-- Study material follows --

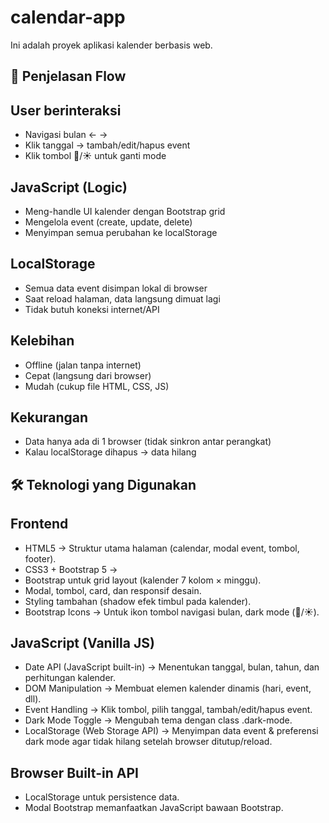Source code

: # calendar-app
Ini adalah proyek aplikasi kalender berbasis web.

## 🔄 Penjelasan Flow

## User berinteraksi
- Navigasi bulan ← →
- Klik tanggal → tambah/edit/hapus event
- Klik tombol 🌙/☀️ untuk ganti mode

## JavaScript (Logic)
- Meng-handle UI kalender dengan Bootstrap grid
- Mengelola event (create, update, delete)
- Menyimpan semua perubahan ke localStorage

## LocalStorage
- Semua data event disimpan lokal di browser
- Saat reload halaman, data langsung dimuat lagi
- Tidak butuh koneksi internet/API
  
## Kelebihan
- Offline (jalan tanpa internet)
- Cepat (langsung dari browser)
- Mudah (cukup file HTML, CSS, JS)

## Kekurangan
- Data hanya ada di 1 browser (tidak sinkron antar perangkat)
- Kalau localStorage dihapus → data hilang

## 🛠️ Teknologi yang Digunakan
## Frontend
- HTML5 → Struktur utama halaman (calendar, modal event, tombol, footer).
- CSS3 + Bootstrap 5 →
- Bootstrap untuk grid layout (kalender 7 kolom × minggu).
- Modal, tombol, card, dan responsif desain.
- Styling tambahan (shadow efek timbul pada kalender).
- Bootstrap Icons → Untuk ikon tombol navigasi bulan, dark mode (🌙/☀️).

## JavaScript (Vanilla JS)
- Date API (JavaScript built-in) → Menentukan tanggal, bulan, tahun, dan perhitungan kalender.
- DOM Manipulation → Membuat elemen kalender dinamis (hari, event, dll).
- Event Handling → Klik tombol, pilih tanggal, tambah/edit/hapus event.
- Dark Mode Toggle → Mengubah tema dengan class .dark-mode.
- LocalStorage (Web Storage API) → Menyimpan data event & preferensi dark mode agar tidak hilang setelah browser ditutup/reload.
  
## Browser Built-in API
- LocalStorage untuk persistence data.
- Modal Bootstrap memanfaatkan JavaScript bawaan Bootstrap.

-- Study material concluded --
-- Study material follows --

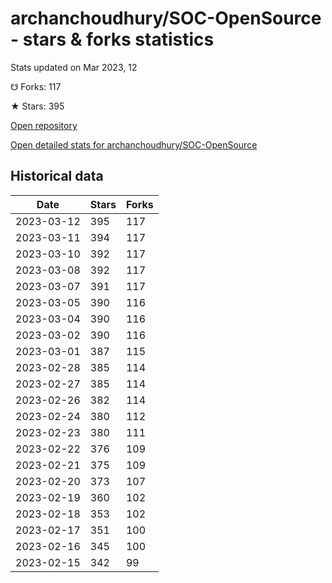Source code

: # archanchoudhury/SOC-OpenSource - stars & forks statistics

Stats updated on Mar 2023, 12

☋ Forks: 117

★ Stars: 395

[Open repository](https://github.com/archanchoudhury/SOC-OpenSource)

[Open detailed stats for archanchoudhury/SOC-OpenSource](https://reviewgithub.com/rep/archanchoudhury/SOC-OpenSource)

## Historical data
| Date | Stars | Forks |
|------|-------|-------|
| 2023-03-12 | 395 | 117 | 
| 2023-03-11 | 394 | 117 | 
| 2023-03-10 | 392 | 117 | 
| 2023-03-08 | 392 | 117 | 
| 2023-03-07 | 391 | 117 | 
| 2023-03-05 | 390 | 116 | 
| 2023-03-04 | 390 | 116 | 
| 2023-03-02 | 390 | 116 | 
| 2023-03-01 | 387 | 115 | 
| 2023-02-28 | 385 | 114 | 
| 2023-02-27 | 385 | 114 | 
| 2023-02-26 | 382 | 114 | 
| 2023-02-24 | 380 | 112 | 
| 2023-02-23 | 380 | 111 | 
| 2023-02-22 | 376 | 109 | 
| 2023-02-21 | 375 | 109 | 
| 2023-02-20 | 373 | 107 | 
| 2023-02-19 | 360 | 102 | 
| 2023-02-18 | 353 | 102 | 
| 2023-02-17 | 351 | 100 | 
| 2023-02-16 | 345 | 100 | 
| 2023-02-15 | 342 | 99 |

-- Study material concluded --
-- Study material follows --

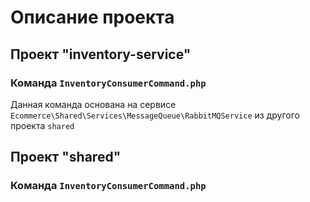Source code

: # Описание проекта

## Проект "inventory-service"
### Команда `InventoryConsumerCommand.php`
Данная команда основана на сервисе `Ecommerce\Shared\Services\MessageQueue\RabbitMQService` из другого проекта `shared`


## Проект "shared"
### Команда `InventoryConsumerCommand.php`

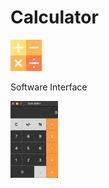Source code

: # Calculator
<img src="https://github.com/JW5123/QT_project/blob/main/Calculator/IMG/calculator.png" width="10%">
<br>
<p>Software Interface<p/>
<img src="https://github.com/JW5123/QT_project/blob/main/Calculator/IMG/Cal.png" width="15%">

-- Study material concluded --

# Required action:
Nothing but a number is wanted here: the count of lines in the listing with the word "blob".

# Result:
2